The Consumer Financial Protection Bureau has warned challenger financial firms that they cannot avoid the rules requiring the fair treatment of customers.
The agency made the statement following its decision to impose financial penalties on San Francisco headquartered fintech Chime Financial for failing to give consumers refunds within the required 14 days on the closure of their accounts.
“Chime’s customers had to wait weeks or months for access to their own money and were forced to use alternative funds to cover their essential expenses,” said CFPB Director Rohit Chopra. “Fast-growing financial firms must treat their customers fairly and understand that federal law is not a suggestion.”
The matter affected thousands of the nonbank’s customers with some left without the funds they needed to basic living expenses, and some forced to borrow from other sources – including payday loans and credit cards - to pay bills.
The payments include at least $1.3 million in redress to harmed customers. Generally, they will receive at least $150 in redress if, after 14 days from account closure, they still had a minimum unrefunded balance of $10.
Chime must also pay $3.25 million to the CFPB’s victim relief fund, the Civil Penalty Fund, established by Congress in the Dodd-Frank Wall Street Reform and Consumer Protection Act of 2010, and must come into compliance with the law, including providing refund checks on closed accounts within a reasonable period.
Chime Financial has annualized revenues of more than $1.5 billion and its cards are used by around seven million customers in $8 million worth of transactions each month. It is privately owned with investment from venture capital firms and was founded by Chris Britt and Ryan King in 2012.

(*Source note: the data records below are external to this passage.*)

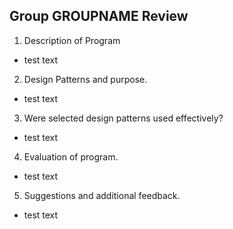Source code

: ## Group GROUPNAME Review

1. Description of Program
  * test text
2. Design Patterns and purpose.
  * test text
3. Were selected design patterns used effectively?
  * test text
4. Evaluation of program.
  * test text
5. Suggestions and additional feedback.
  * test text
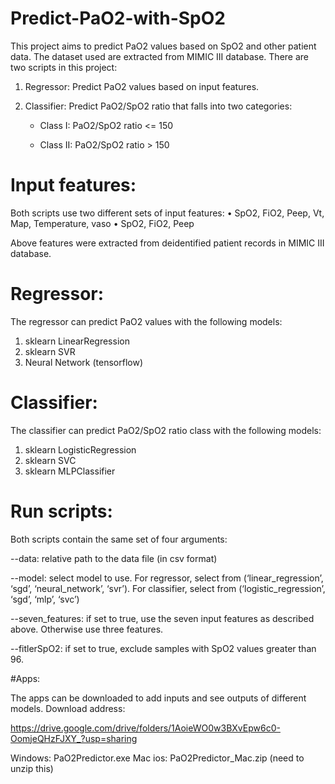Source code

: # Predict-PaO2-with-SpO2
This project aims to predict PaO2 values based on SpO2 and other patient data. The dataset used are extracted from MIMIC III database. There are two scripts in this project:

1.  Regressor: Predict PaO2 values based on input features.
2.  Classifier:	Predict PaO2/SpO2 ratio that falls into two categories:
  
    - Class I: PaO2/SpO2 ratio <= 150
  
    - Class II: PaO2/SpO2 ratio > 150


# Input features:

Both scripts use two different sets of input features:
•	SpO2, FiO2, Peep, Vt, Map, Temperature, vaso
•	SpO2, FiO2, Peep

Above features were extracted from deidentified patient records in MIMIC III database.

# Regressor:

The regressor can predict PaO2 values with the following models:
1.	sklearn LinearRegression
2.	sklearn SVR
3.	Neural Network (tensorflow)


# Classifier:

The classifier can predict PaO2/SpO2 ratio class with the following models:
1.	sklearn LogisticRegression
2.	sklearn SVC
3.	sklearn MLPClassifier


# Run scripts:

Both scripts contain the same set of four arguments:

--data: relative path to the data file (in csv format)

--model: select model to use. For regressor, select from (‘linear_regression’, ‘sgd’, ‘neural_network’, ‘svr’). For classifier, select from (‘logistic_regression’, ‘sgd’, ‘mlp’, ‘svc’)

--seven_features: if set to true, use the seven input features as described above. Otherwise use three features.

--fitlerSpO2: if set to true, exclude samples with SpO2 values greater than 96.
	
#Apps:

The apps can be downloaded to add inputs and see outputs of different models.
Download address:

https://drive.google.com/drive/folders/1AoieWO0w3BXvEpw6c0-OomjeQHzFJXY_?usp=sharing

Windows: PaO2Predictor.exe
Mac ios: PaO2Predictor_Mac.zip (need to unzip this)
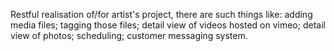 Restful realisation of/for artist's project, there are such things like:
adding media files; 
tagging those files; 
detail view of videos hosted on vimeo; 
detail view of photos; 
scheduling;
customer messaging system.
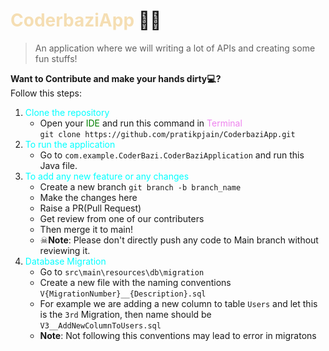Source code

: # <span style = "color: wheat">CoderbaziApp</span> 🚀🚀
> An application where we will writing a lot of APIs and creating some fun stuffs!

**Want to Contribute and make your hands dirty💻?**<br>
Follow this steps:
1) <span style = "color: Cyan">Clone the repository</span>
    - Open your <span style = "color: green">IDE</span> and run this command in <span style = "color: violet">Terminal</span> <br> 
    `git clone https://github.com/pratikpjain/CoderbaziApp.git`
2) <span style = "color: Cyan">To run the application</span>
    - Go to `com.example.CoderBazi.CoderBaziApplication` and run this Java file.
3) <span style = "color: Cyan">To add any new feature or any changes</span>
    - Create a new branch `git branch -b branch_name`
    - Make the changes here
    - Raise a PR(Pull Request)
    - Get review from one of our contributers
    - Then merge it to main!
    - ☠<b>Note</b>: Please don't directly push any code to Main branch without reviewing it.
4) <span style = "color: Cyan">Database Migration</span>
   - Go to `src\main\resources\db\migration`
   - Create a new file with the naming conventions `V{MigrationNumber}__{Description}.sql`
   - For example we are adding a new column to table `Users` and let this is the `3rd` Migration, then name should be `V3__AddNewColumnToUsers.sql`
   - <b>Note</b>: Not following this conventions may lead to error in migratons
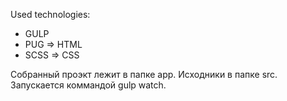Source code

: 
Used technologies:
- GULP
- PUG => HTML
- SCSS => CSS

Собранный проэкт лежит в папке app.
Исходники в папке src.
Запускается коммандой gulp watch.
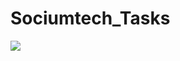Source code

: # Sociumtech_Tasks

![](https://media.licdn.com/dms/image/D4E3DAQFTa_lt92-Sow/image-scale_191_1128/0/1694330581149/sociumtech_cover?e=2147483647&v=beta&t=RJZE_SEH7F_HgsVzPv0NWS0epDiy5bTQc3oaQYDmHj0)
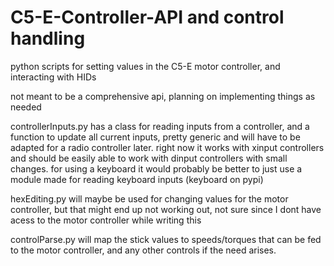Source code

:# C5-E-Controller-API and control handling
 python scripts for setting values in the C5-E motor controller, and interacting with HIDs

not meant to be a comprehensive api, planning on implementing things as needed

controllerInputs.py has a class for reading inputs from a controller, and a function to update all current inputs, pretty generic and will have to be adapted for a radio controller later.
right now it works with xinput controllers and should be easily able to work with dinput controllers with small changes. for using a keyboard it would probably be better to just
use a module made for reading keyboard inputs (keyboard on pypi)

hexEditing.py will maybe be used for changing values for the motor controller, but that might end up not working out, not sure since I dont have acess to the motor controller while writing this

controlParse.py will map the stick values to speeds/torques that can be fed to the motor controller, and any other controls if the need arises.
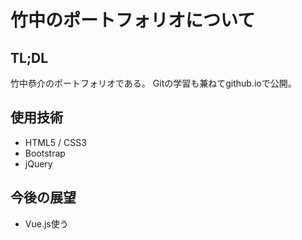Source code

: # 竹中のポートフォリオについて
## TL;DL
竹中恭介のポートフォリオである。
Gitの学習も兼ねてgithub.ioで公開。

## 使用技術
- HTML5 / CSS3
- Bootstrap
- jQuery

## 今後の展望
- Vue.js使う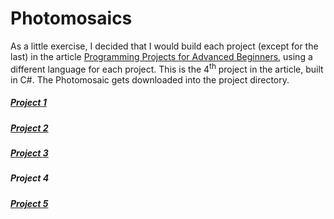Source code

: # Photomosaics

As a little exercise, I decided that I would build each project (except for the last) in the article [Programming Projects for Advanced Beginners](https://robertheaton.com/2018/12/08/programming-projects-for-advanced-beginners/), using a different language for each project. This is the 4<sup>th</sup> project in the article, built in C#. The Photomosaic gets downloaded into the project directory.
##### [Project 1](https://github.com/cheminduroi/ASCIIArtGenerator)
##### [Project 2](https://github.com/cheminduroi/GameOfLife)
##### [Project 3](https://github.com/cheminduroi/ticTacToeAI)
##### Project 4
##### [Project 5](https://github.com/cheminduroi/snake)
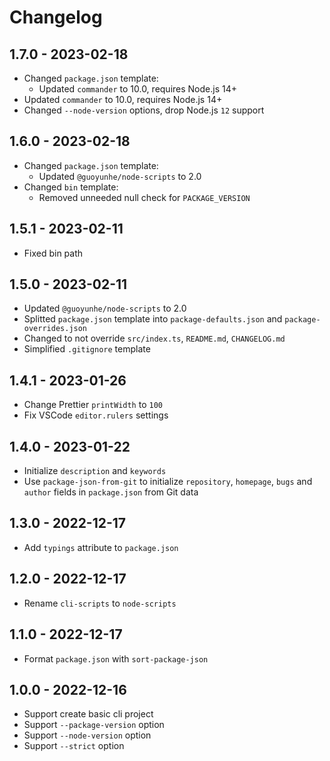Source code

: # Changelog

## 1.7.0 - 2023-02-18

- Changed `package.json` template:
  - Updated `commander` to 10.0, requires Node.js 14+
- Updated `commander` to 10.0, requires Node.js 14+
- Changed `--node-version` options, drop Node.js `12` support

## 1.6.0 - 2023-02-18

- Changed `package.json` template:
  - Updated `@guoyunhe/node-scripts` to 2.0
- Changed `bin` template:
  - Removed unneeded null check for `PACKAGE_VERSION`

## 1.5.1 - 2023-02-11

- Fixed bin path

## 1.5.0 - 2023-02-11

- Updated `@guoyunhe/node-scripts` to 2.0
- Splitted `package.json` template into `package-defaults.json` and `package-overrides.json`
- Changed to not override `src/index.ts`, `README.md`, `CHANGELOG.md`
- Simplified `.gitignore` template

## 1.4.1 - 2023-01-26

- Change Prettier `printWidth` to `100`
- Fix VSCode `editor.rulers` settings

## 1.4.0 - 2023-01-22

- Initialize `description` and `keywords`
- Use `package-json-from-git` to initialize `repository`, `homepage`, `bugs` and `author` fields in `package.json` from Git data

## 1.3.0 - 2022-12-17

- Add `typings` attribute to `package.json`

## 1.2.0 - 2022-12-17

- Rename `cli-scripts` to `node-scripts`

## 1.1.0 - 2022-12-17

- Format `package.json` with `sort-package-json`

## 1.0.0 - 2022-12-16

- Support create basic cli project
- Support `--package-version` option
- Support `--node-version` option
- Support `--strict` option
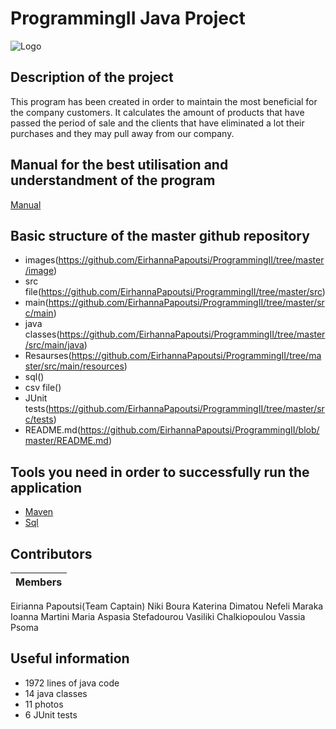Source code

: # ProgrammingII Java Project

![Logo](https://github.com/EirhannaPapoutsi/ProgrammingII/blob/master/image/logo%20page2.png)

## Description of the project
This program has been created in order to maintain the most beneficial for the company customers. It calculates the amount of products that have passed the period of sale and the clients that have eliminated a lot their purchases and they may pull away from our company.

## Manual for the best utilisation and understandment of the program
[Manual](https://github.com/EirhannaPapoutsi/ProgrammingII/blob/master/src/main/DetGifthub%20User%20Manual.pdf)

## Basic structure of the master github repository
* images(https://github.com/EirhannaPapoutsi/ProgrammingII/tree/master/image)
* src file(https://github.com/EirhannaPapoutsi/ProgrammingII/tree/master/src)
 * main(https://github.com/EirhannaPapoutsi/ProgrammingII/tree/master/src/main)
  * java classes(https://github.com/EirhannaPapoutsi/ProgrammingII/tree/master/src/main/java)
  * Resaurses(https://github.com/EirhannaPapoutsi/ProgrammingII/tree/master/src/main/resources)
   * sql()
   * csv file()
 * JUnit tests(https://github.com/EirhannaPapoutsi/ProgrammingII/tree/master/src/tests)
* README.md(https://github.com/EirhannaPapoutsi/ProgrammingII/blob/master/README.md)

## Tools you need in order to successfully run the application
* [Maven]()
* [Sql](https://github.com/EirhannaPapoutsi/ProgrammingII/blob/master/SQLQueryforProgrammingII.sql)

## Contributors
| Members |
| --- |
Eirianna Papoutsi(Team Captain)
Niki Boura
Katerina Dimatou
Nefeli Maraka
Ioanna Martini
Maria Aspasia Stefadourou
Vasiliki Chalkiopoulou
Vassia Psoma

## Useful information
* 1972 lines of java code
* 14 java classes
* 11 photos
* 6 JUnit tests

UPDATED: Chime has clarified the payments due and also told InvestmentNews:
“Our settlement agreement with the CFPB reflects our belief that the timely handling of customer matters is critical, even amid the pandemic’s unique challenges. In this case, the majority of the delayed refunds were caused by a configuration error with a third-party vendor during 2020 and 2021. When Chime discovered the issue, we worked with our vendor to resolve the error and issued refunds to impacted consumers. We share the Bureau's goal to create a more competitive and accessible financial landscape that is good for everyday consumers. We look forward to continuing in this mission and are pleased to have resolved this matter.”